#### REQUIRED WORK
Copy all lines containing the string "Description" from the records below.

#### INPUT RECORDS

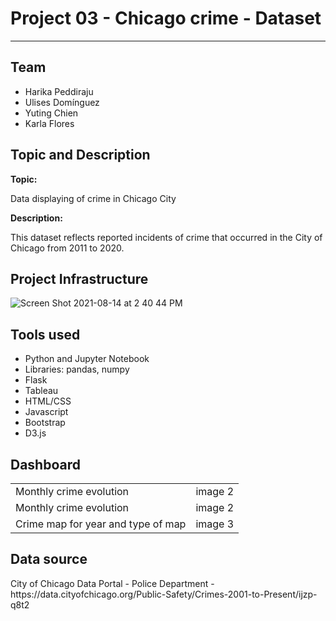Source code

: <h1> Project 03 - Chicago crime - Dataset</h1>
<hr>
<h2>Team</h2>
<ul>
  <li>Harika Peddiraju</li>
  <li>Ulises Domínguez</li>
  <li>Yuting Chien</li>
  <li>Karla Flores</li>
  </li>
</ul>

<h2>Topic and Description</h2>
<strong>Topic:</strong>
<p>Data displaying of crime in Chicago City</p>
<strong>Description:</strong>
<p>This dataset reflects reported incidents of crime that occurred in the City of Chicago from 2011 to 2020.</p>

<h2>Project Infrastructure</h2>

![Screen Shot 2021-08-14 at 2 40 44 PM](https://user-images.githubusercontent.com/77529968/129458410-c4ce8557-b3e7-49c7-b7e5-dce9cc971f36.png)

<h2>Tools used</h2>
<ul>
  <li>Python and Jupyter Notebook</li>
  <li>Libraries: pandas, numpy</li>
  <li>Flask</li>
  <li>Tableau</li>
  <li>HTML/CSS</li>
  <li>Javascript</li>
  <li>Bootstrap</li>
  <li>D3.js</li>
</ul>

<h2>Dashboard</h2>
<table>
    <tr>
      <td>Monthly crime evolution</td>
      <td>image 2</td>
    </tr>
    <tr>
      <td>Monthly crime evolution</td>
      <td>image 2</td> 
    </tr>
    <tr>
      <td>Crime map for year and type of map</td>
      <td>image 3</td> 
    </tr>
 </table>

<h2>Data source</h2>
City of Chicago Data Portal - Police Department - 
https://data.cityofchicago.org/Public-Safety/Crimes-2001-to-Present/ijzp-q8t2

#### SOLUTION BELOW
<h2>Topic and Description</h2>
<strong>Description:</strong>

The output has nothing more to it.